**Your objective**
Please give the records below again in full, exactly, with the images left out.

--- START ---

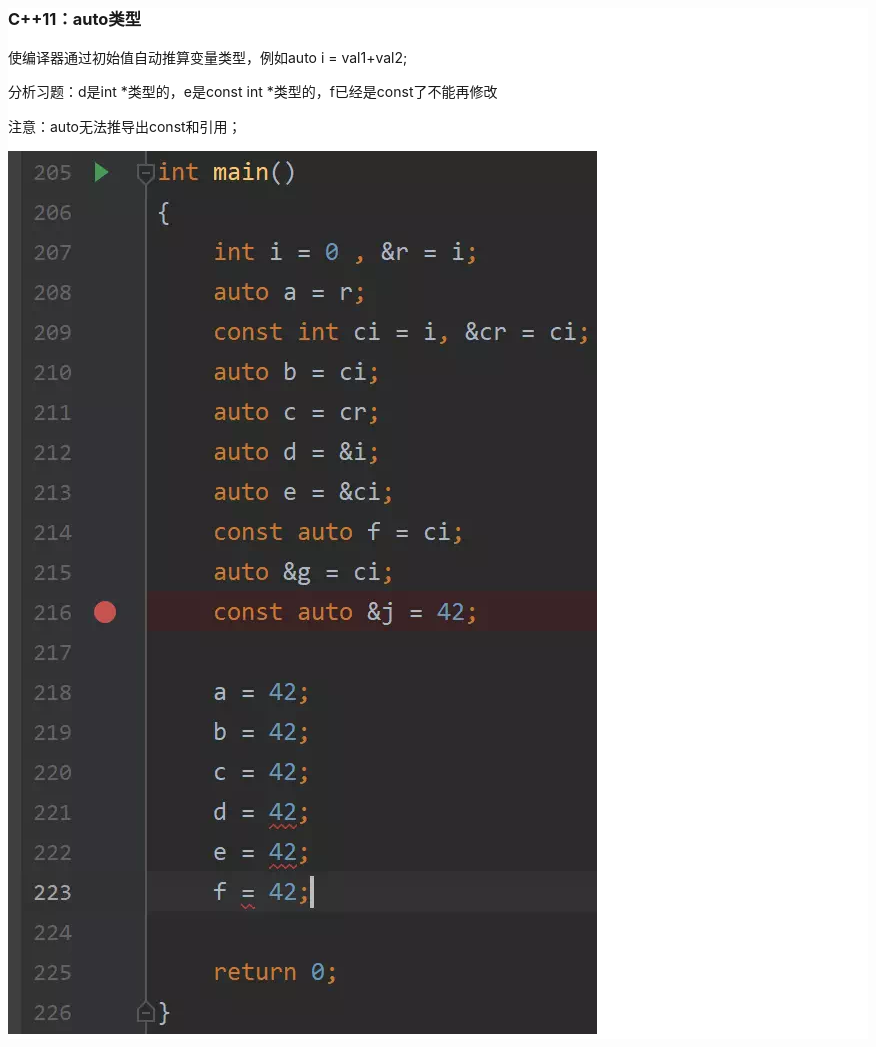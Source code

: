 ### C++11：auto类型

使编译器通过初始值自动推算变量类型，例如auto i = val1+val2;

分析习题：d是int \*类型的，e是const int \*类型的，f已经是const了不能再修改

注意：auto无法推导出const和引用；

<img src="media/ca820f4b204457b98fe4db5f6fad1fa9.webp"/>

--- END ---

**Response box**
Source code

: ### C++11：auto类型

使编译器通过初始值自动推算变量类型，例如auto i = val1+val2;

分析习题：d是int \*类型的，e是const int \*类型的，f已经是const了不能再修改

注意：auto无法推导出const和引用；

<img src="media/ca820f4b204457b98fe4db5f6fad1fa9.webp"/>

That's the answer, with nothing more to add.